# Ilford Delta 3200



## Irminsul (Sep 13, 2006)

I recently "inherited" 3 rolls (36 exp. ea.) of the title negative.  I like to shoot B&W, but I wouldn't know what to do with that high an ISO number.  I didn't know there was anything much higher than 1600 ISO.  I guess I may end up selling it soon, but...  Is it worth a try, or is this high ISO number designed to be used only for specialized or particularly creative purposes?  :?:


----------



## Luke_H (Sep 13, 2006)

You can pull it to 1600 or even 800iso if you choose.

I had this problem in that my Yashica cameras are aperture priority and the ISO setting only goes to 1000iso.   But on a manual camera, you can meter for 800 or 1600 iso and bump the aperture up the necessary stops to compensate.


----------



## Orgnoi1 (Sep 13, 2006)

Or you could shoot it an try it out... it works good for evil looking night or early morning shots... I can post up a pic or two if you like...


----------



## ksmattfish (Sep 13, 2006)

Read up on it at the Ilford website.  You'll find that it's true speed is closer to ISO 800 to 1000 depending on the developer used.  It has been designed to be pushed a couple of stops, but you will get better shadow detail, and less grain shooting it at slower ISOs.


----------



## Irminsul (Sep 13, 2006)

Orgnoi1 said:
			
		

> Or you could shoot it an try it out... it works good for evil looking night or early morning shots... I can post up a pic or two if you like...


 
Ahh, "evil looking night" shots.  I'll try that: some film noir atmospheric night photography.  Thanks all for the advice.  I guess I should push a few of the shots to 800 or thereabouts just to see what happens.


----------



## fightheheathens (Sep 14, 2006)

its great film. I've shot it at 3200 a few times. I mean where else can you shoot in low light through a 200mm 5.6 zoom with shutter speeds of 1/500 and f-16?

this is what it looks like


----------



## ksmattfish (Sep 14, 2006)

Irminsul said:
			
		

> I guess I should push a few of the shots to 800 or thereabouts just to see what happens.



If you shoot it at ISO 800 it's not a push.  At ISO 1600 is a one stop push, and ISO 3200 is a 2 stop push. 

A push is when you increase development time to compensate for intentional underexposure.

A pull is when you decrease development time to compensate for intentional overexposure.

The confusion here is that Ilford and Kodak insist on labeling their ISO 800 tabular grain films as ISO 3200, but read the fine print, they are really ISO 800 to 1000.


----------



## Orgnoi1 (Sep 15, 2006)

The picture is slightly large so heres a link to just a morning playing around with the 35mm while waiting on my film place to open..
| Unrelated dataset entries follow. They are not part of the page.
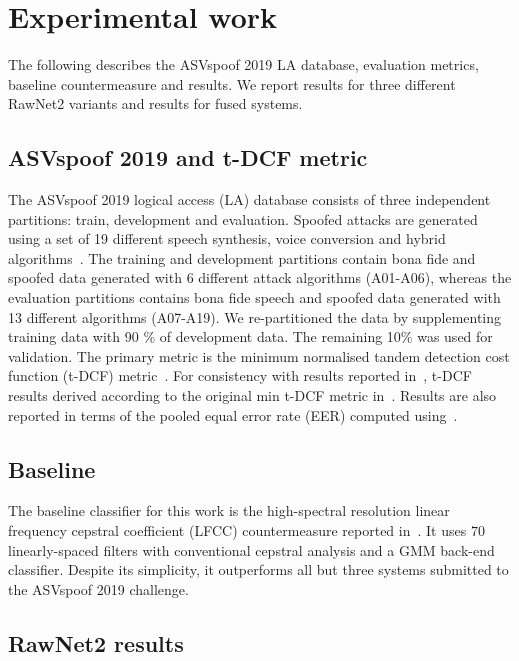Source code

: \documentclass{article}
\begin{document}
\section{Experimental work}
\label{sec:Experimental-set}
The following describes the ASVspoof 2019 LA database, evaluation metrics, baseline countermeasure and results. We report results for three different RawNet2 variants and results for fused systems.

\subsection{ASVspoof 2019 and t-DCF metric}
The ASVspoof 2019 logical access (LA) database consists of three independent partitions: train, development and evaluation. Spoofed attacks are generated using a set of 19 different speech synthesis, voice conversion and hybrid algorithms~\cite{wang2020asvspoof}. The training and development partitions contain bona fide and spoofed data generated with 6 different attack algorithms (A01-A06), whereas the evaluation partitions contains bona fide speech and spoofed data generated with 13 different algorithms (A07-A19). We re-partitioned the data by supplementing training data with 90 \% of development data. The remaining 10\% was used for validation. The primary metric is the minimum normalised tandem detection cost function (t-DCF) metric~\cite{Kinnunen2018-tDCF,kinnunen-tDCF-TASLP}. For consistency with results reported in~\cite{todisco2019asvspoof}, t-DCF results derived according to the original min t-DCF metric in~\cite{Kinnunen2018-tDCF,kinnunen-tDCF-TASLP}.
Results are also reported in terms of the pooled equal error rate (EER) computed using~\cite{brummer2013bosaris}.

\subsection{Baseline}

The baseline classifier for this work is the high-spectral resolution linear frequency cepstral coefficient (LFCC) countermeasure reported in~\cite{IS2020LFCC}. It uses $70$ linearly-spaced filters with conventional cepstral analysis and a GMM back-end classifier. Despite its simplicity, it outperforms all but three systems submitted to the ASVspoof 2019 challenge.


\subsection{RawNet2 results}
\label{ssec:subhead}
\end{document}

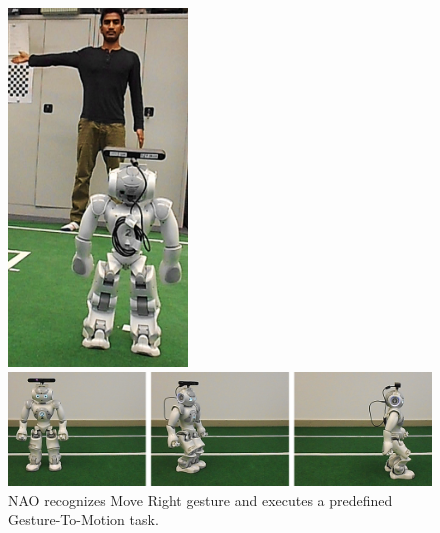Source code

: \begin{figure}
	[h] 
	\begin{minipage}
		{1 
		\textwidth} \centering 
		\includegraphics[height=95mm]{figures/result/usr-move-right.jpg} \caption*{} 
	\end{minipage}
	\begin{minipage}
		{1 
		\textwidth} \hspace{-5 mm} 
		\includegraphics[width=160mm]{figures/result/nao-gm-move-right.jpg} 
	\end{minipage}
	\caption{NAO recognizes Move Right gesture and executes a predefined Gesture-To-Motion task.} \label{res:gm:move:right} 
\end{figure}
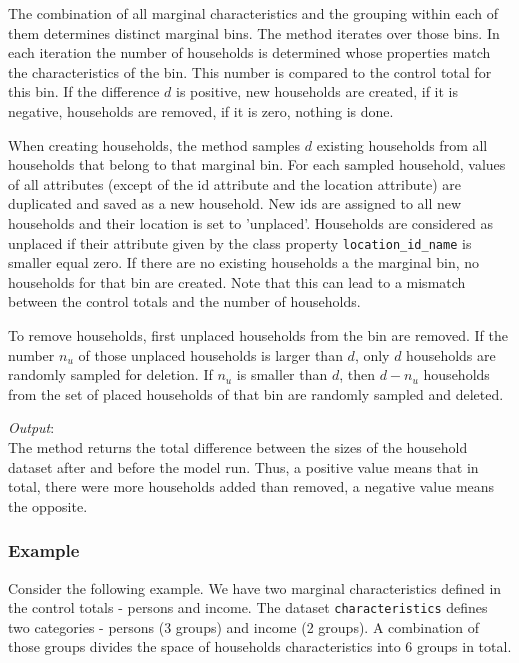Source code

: The combination of all marginal characteristics and the grouping within each
of them determines distinct marginal bins.  The method iterates over those
bins. In each iteration the number of households is determined whose
properties match the characteristics of the bin. This number is compared to
the control total for this bin. If the difference $d$ is positive, new
households are created, if it is negative, households are removed, if it is
zero, nothing is done.

When creating households, the method samples $d$ existing households from all 
households that belong to that marginal bin. For each sampled household, values of all attributes 
(except of the id attribute and the location attribute)
are duplicated and saved as a new household. New ids are assigned 
to all new households and their location is set to 'unplaced'.  
Households are considered as unplaced if their
attribute \attributesindex given by the class property \verb|location_id_name|
is smaller equal zero. If there are no existing households a the marginal bin,
no households for that bin are created. Note that this can lead to a mismatch 
between the control totals and the number of households. 

To remove households, first unplaced households from the bin are removed. If
the number $n_u$ of those unplaced households is larger than $d$, only $d$
households are randomly sampled for deletion. If $n_u$ is smaller than $d$,
then $d-n_u$ households from the set of placed households of that bin are
randomly sampled and deleted. 

{\it Output}:~\\[1mm]
The method returns the total difference between the sizes of the household
dataset \datasetindex after and before the model \modelsindex run. Thus, a positive value means that in
total, there were more households added than removed, a negative value means
the opposite.

%
\subsubsection{Example}
%
Consider the following example. We have two marginal characteristics defined
in the control totals - persons and income. The dataset \datasetindex \verb|characteristics|
defines two categories - persons (3 groups) and income (2 groups). 
A combination of those groups divides the space of households
characteristics into 6 groups in total.


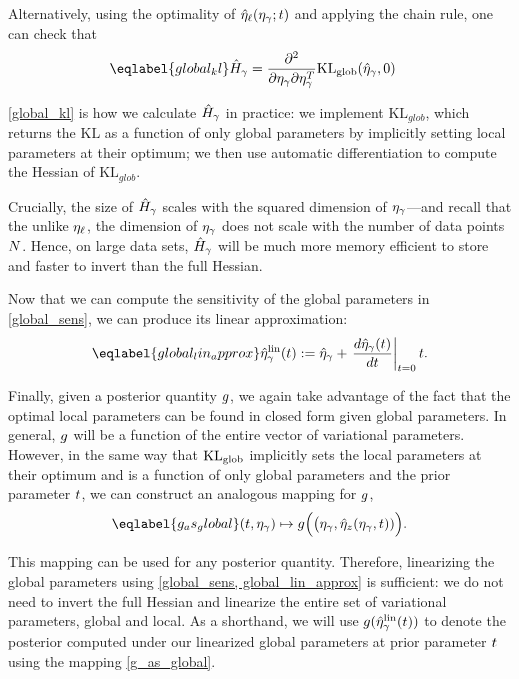 Alternatively, using the optimality of $\hat\eta_{\ell}(\eta_\gamma; t)$ and
applying the chain rule, one can check that
\begin{align}\eqlabel{global_kl}
\hessopt_{\gamma} &=
\frac{\partial^2}{\partial\eta_\gamma\partial\eta_\gamma^T}
\KLglobal(\etaopt_\gamma, 0)
\end{align}

\eqref{global_kl} is how we calculate $\hat{H}_\gamma$ in practice:
we implement $\mathrm{KL}_{glob}$, which returns the $\mathrm{KL}$ as a function of only global parameters
by implicitly setting local parameters at their optimum;
we then use automatic differentiation to
compute the Hessian of $\mathrm{KL}_{glob}$.

Crucially, the size of $\hat{H}_\gamma$ scales with the squared dimension
of $\eta_{\gamma}$---and recall that the unlike $\eta_{\ell}$, the dimension of
$\eta_{\gamma}$ does not scale with the number of data points $N$.
Hence, on large data sets, $\hat{H}_\gamma$ will be much more memory efficient
to store and faster to invert than the full Hessian.

Now that we can compute the sensitivity of the global parameters in
\eqref{global_sens}, we can produce its linear approximation:
\begin{align}\eqlabel{global_lin_approx}
  \etalin_\gamma(\t) := \etaopt_\gamma +
  \fracat{d \etaopt_\gamma(\t)}{d \t}{\t=0} \t .
\end{align}

Finally, given a posterior quantity $g$,
we again take advantage of the fact that the optimal
local parameters can be found in closed form given global parameters.
In general, $g$ will be a function of the entire vector of variational parameters.
However, in the same way that $\mathrm{KL}_{\mathrm{glob}}$ implicitly sets the local parameters at their optimum
and is a function of only global parameters and the prior parameter $t$,
we can construct an analogous mapping for $g$,
\begin{align}\eqlabel{g_as_global}
(\t, \etaglob) \mapsto g\Big(\big(\etaglob, \etaoptz(\etaglob, \t))\Big).
\end{align}

This mapping can be used for any posterior quantity.
Therefore, linearizing the global parameters using \eqref{global_sens, global_lin_approx} is sufficient:
we do not need to invert the full Hessian
and linearize the entire set of variational parameters, global and local.
As a shorthand, we will use $g(\hat\eta^{\mathrm{lin}}_\gamma(t))$ to
denote the posterior computed under our linearized global parameters
at prior parameter $t$ using the mapping \eqref{g_as_global}.

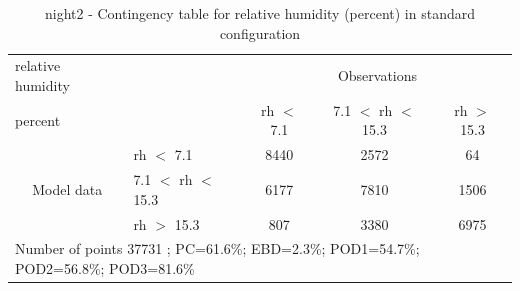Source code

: \begin{table}[p!]
\begin{center}
\begin{tabular}{llccc}
\hline
{relative humidity}                                       &                                                    & \multicolumn{3}{c}{Observations}                 \\
{percent}                                       &                             & rh $<$ 7.1   & 7.1 $<$ rh $<$ 15.3 & rh $>$ 15.3 \\
\hline
\multicolumn{1}{c}{\multirow{3}{*}{Model data}}  & rh $<$ 7.1             & 8440                & 2572                       & 64              \\
                                                 & 7.1  $<$ rh $<$ 15.3 & 6177                & 7810                       & 1506              \\
                                                 & rh $>$ 15.3             & 807                & 3380                       & 6975              \\
\hline
\multicolumn{5}{l}{ Number of points        37731 ; PC=61.6\%; EBD=2.3\%; POD1=54.7\%; POD2=56.8\%; POD3=81.6\%}
\end{tabular}
\end{center}
\caption{night2 - Contingency table for  relative humidity (percent) in standard configuration}
\label{tab:contingencyrhBEF:night2}
\end{table}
http://www.northeastfoto.com/gallery/files/4/3/2006_06_22-R3200-02.jpg


----------



## Irminsul (Sep 15, 2006)

ksmattfish said:
			
		

> The confusion here is that Ilford and Kodak insist on labeling their ISO 800 tabular grain films as ISO 3200, but read the fine print, they are really ISO 800 to 1000.


 
Thanks, I see now.  Now it doesnt feel that if I shoot Ilford 3200 the image is going to look like swiss cheese with all that grain.  And thank you for the photo samples, orgnoi1 and fightheheathens, they are great.


----------



## Irminsul (Sep 15, 2006)

Orgnoi1 said:
			
		

> The picture is slightly large so heres a link to just a morning playing around with the 35mm while waiting on my film place to open..
> 
> http://www.northeastfoto.com/gallery/files/4/3/2006_06_22-R3200-02.jpg


 
Orgnoi1, that's beautiful photography.  What an impressively moody shot, dreamlike even.  Thanks.


----------



## Orgnoi1 (Sep 15, 2006)

Welcome... and thanks for the compliment... you should see what 3200 Delta does on medium format...


----------



## Don Simon (Sep 17, 2006)

I was fairly confused when I first heard about ISO 3200 not being ISO 3200, but I just shot it at 3200, followed the developer's instructions for developing as such, and loved the results. Loss of detail is a fair price to pay for capturing an image that would otherwise be highly difficult or impossible in available light, and as you noticed the grain can be very effective at creating a sense of mood - film grain from ISO 3200 is definitely a lot more aesthetically pleasing than poorly controlled digital noise from the equivalent.


----------



## Irminsul (Sep 17, 2006)

ZaphodB said:
			
		

> [...] and as you noticed the grain can be very effective at creating a sense of mood - film grain from ISO 3200 is definitely a lot more aesthetically pleasing than poorly controlled digital noise from the equivalent.


 
This is so very true and is the essence of the issue in this thread, I think.  Aside from from other digital/film issues, there is no question in my mind that I would in almost any case prefer film grain to digital noise, precisely for the reason that you pointed out.


----------



## LWW (Sep 17, 2006)

I have shot both but I prefer Kodak. Both are awesome for night shots, astrophotography, blues/jazz clubs, street photography, artistic grain, etcetera.

LWW


----------